> WORK TASK
Each entry is to be repeated word for word, and the images are to be dropped.

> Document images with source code

::::

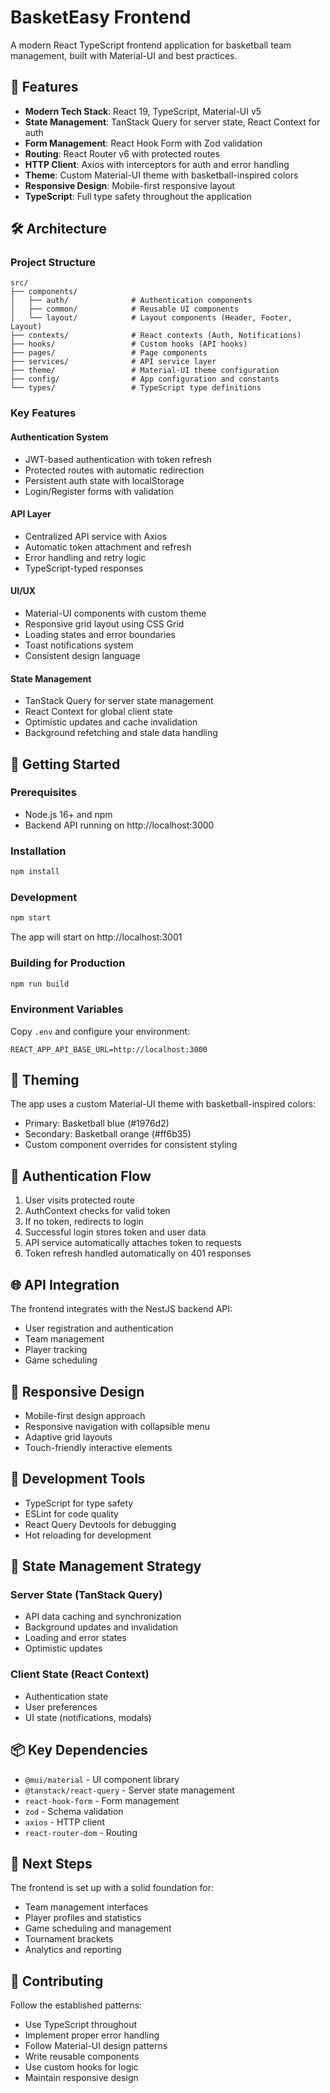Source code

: # BasketEasy Frontend

A modern React TypeScript frontend application for basketball team management, built with Material-UI and best practices.

## 🚀 Features

- **Modern Tech Stack**: React 19, TypeScript, Material-UI v5
- **State Management**: TanStack Query for server state, React Context for auth
- **Form Management**: React Hook Form with Zod validation
- **Routing**: React Router v6 with protected routes
- **HTTP Client**: Axios with interceptors for auth and error handling
- **Theme**: Custom Material-UI theme with basketball-inspired colors
- **Responsive Design**: Mobile-first responsive layout
- **TypeScript**: Full type safety throughout the application

## 🛠️ Architecture

### Project Structure

```
src/
├── components/
│   ├── auth/              # Authentication components
│   ├── common/            # Reusable UI components
│   └── layout/            # Layout components (Header, Footer, Layout)
├── contexts/              # React contexts (Auth, Notifications)
├── hooks/                 # Custom hooks (API hooks)
├── pages/                 # Page components
├── services/              # API service layer
├── theme/                 # Material-UI theme configuration
├── config/                # App configuration and constants
└── types/                 # TypeScript type definitions
```

### Key Features

#### Authentication System

- JWT-based authentication with token refresh
- Protected routes with automatic redirection
- Persistent auth state with localStorage
- Login/Register forms with validation

#### API Layer

- Centralized API service with Axios
- Automatic token attachment and refresh
- Error handling and retry logic
- TypeScript-typed responses

#### UI/UX

- Material-UI components with custom theme
- Responsive grid layout using CSS Grid
- Loading states and error boundaries
- Toast notifications system
- Consistent design language

#### State Management

- TanStack Query for server state management
- React Context for global client state
- Optimistic updates and cache invalidation
- Background refetching and stale data handling

## 🚀 Getting Started

### Prerequisites

- Node.js 16+ and npm
- Backend API running on http://localhost:3000

### Installation

```bash
npm install
```

### Development

```bash
npm start
```

The app will start on http://localhost:3001

### Building for Production

```bash
npm run build
```

### Environment Variables

Copy `.env` and configure your environment:

```
REACT_APP_API_BASE_URL=http://localhost:3000
```

## 🎨 Theming

The app uses a custom Material-UI theme with basketball-inspired colors:

- Primary: Basketball blue (#1976d2)
- Secondary: Basketball orange (#ff6b35)
- Custom component overrides for consistent styling

## 🔐 Authentication Flow

1. User visits protected route
2. AuthContext checks for valid token
3. If no token, redirects to login
4. Successful login stores token and user data
5. API service automatically attaches token to requests
6. Token refresh handled automatically on 401 responses

## 🌐 API Integration

The frontend integrates with the NestJS backend API:

- User registration and authentication
- Team management
- Player tracking
- Game scheduling

## 📱 Responsive Design

- Mobile-first design approach
- Responsive navigation with collapsible menu
- Adaptive grid layouts
- Touch-friendly interactive elements

## 🧪 Development Tools

- TypeScript for type safety
- ESLint for code quality
- React Query Devtools for debugging
- Hot reloading for development

## 🔄 State Management Strategy

### Server State (TanStack Query)

- API data caching and synchronization
- Background updates and invalidation
- Loading and error states
- Optimistic updates

### Client State (React Context)

- Authentication state
- User preferences
- UI state (notifications, modals)

## 📦 Key Dependencies

- `@mui/material` - UI component library
- `@tanstack/react-query` - Server state management
- `react-hook-form` - Form management
- `zod` - Schema validation
- `axios` - HTTP client
- `react-router-dom` - Routing

## 🚀 Next Steps

The frontend is set up with a solid foundation for:

- Team management interfaces
- Player profiles and statistics
- Game scheduling and management
- Tournament brackets
- Analytics and reporting

## 🤝 Contributing

Follow the established patterns:

- Use TypeScript throughout
- Implement proper error handling
- Follow Material-UI design patterns
- Write reusable components
- Use custom hooks for logic
- Maintain responsive design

::::

> ANSWER FOR THE TASK
Source code

: # BasketEasy Frontend

A modern React TypeScript frontend application for basketball team management, built with Material-UI and best practices.

## 🚀 Features

- **Modern Tech Stack**: React 19, TypeScript, Material-UI v5
- **State Management**: TanStack Query for server state, React Context for auth
- **Form Management**: React Hook Form with Zod validation
- **Routing**: React Router v6 with protected routes
- **HTTP Client**: Axios with interceptors for auth and error handling
- **Theme**: Custom Material-UI theme with basketball-inspired colors
- **Responsive Design**: Mobile-first responsive layout
- **TypeScript**: Full type safety throughout the application

## 🛠️ Architecture

### Project Structure

```
src/
├── components/
│   ├── auth/              # Authentication components
│   ├── common/            # Reusable UI components
│   └── layout/            # Layout components (Header, Footer, Layout)
├── contexts/              # React contexts (Auth, Notifications)
├── hooks/                 # Custom hooks (API hooks)
├── pages/                 # Page components
├── services/              # API service layer
├── theme/                 # Material-UI theme configuration
├── config/                # App configuration and constants
└── types/                 # TypeScript type definitions
```

### Key Features

#### Authentication System

- JWT-based authentication with token refresh
- Protected routes with automatic redirection
- Persistent auth state with localStorage
- Login/Register forms with validation

#### API Layer

- Centralized API service with Axios
- Automatic token attachment and refresh
- Error handling and retry logic
- TypeScript-typed responses

#### UI/UX

- Material-UI components with custom theme
- Responsive grid layout using CSS Grid
- Loading states and error boundaries
- Toast notifications system
- Consistent design language

#### State Management

- TanStack Query for server state management
- React Context for global client state
- Optimistic updates and cache invalidation
- Background refetching and stale data handling

## 🚀 Getting Started

### Prerequisites

- Node.js 16+ and npm
- Backend API running on http://localhost:3000

### Installation

```bash
npm install
```

### Development

```bash
npm start
```

The app will start on http://localhost:3001

### Building for Production

```bash
npm run build
```

### Environment Variables

Copy `.env` and configure your environment:

```
REACT_APP_API_BASE_URL=http://localhost:3000
```

## 🎨 Theming

The app uses a custom Material-UI theme with basketball-inspired colors:

- Primary: Basketball blue (#1976d2)
- Secondary: Basketball orange (#ff6b35)
- Custom component overrides for consistent styling

## 🔐 Authentication Flow

1. User visits protected route
2. AuthContext checks for valid token
3. If no token, redirects to login
4. Successful login stores token and user data
5. API service automatically attaches token to requests
6. Token refresh handled automatically on 401 responses

## 🌐 API Integration

The frontend integrates with the NestJS backend API:

- User registration and authentication
- Team management
- Player tracking
- Game scheduling

## 📱 Responsive Design

- Mobile-first design approach
- Responsive navigation with collapsible menu
- Adaptive grid layouts
- Touch-friendly interactive elements

## 🧪 Development Tools

- TypeScript for type safety
- ESLint for code quality
- React Query Devtools for debugging
- Hot reloading for development

## 🔄 State Management Strategy

### Server State (TanStack Query)

- API data caching and synchronization
- Background updates and invalidation
- Loading and error states
- Optimistic updates

### Client State (React Context)

- Authentication state
- User preferences
- UI state (notifications, modals)

## 📦 Key Dependencies

- `@mui/material` - UI component library
- `@tanstack/react-query` - Server state management
- `react-hook-form` - Form management
- `zod` - Schema validation
- `axios` - HTTP client
- `react-router-dom` - Routing

## 🚀 Next Steps

The frontend is set up with a solid foundation for:

- Team management interfaces
- Player profiles and statistics
- Game scheduling and management
- Tournament brackets
- Analytics and reporting

## 🤝 Contributing

Follow the established patterns:

- Use TypeScript throughout
- Implement proper error handling
- Follow Material-UI design patterns
- Write reusable components
- Use custom hooks for logic
- Maintain responsive design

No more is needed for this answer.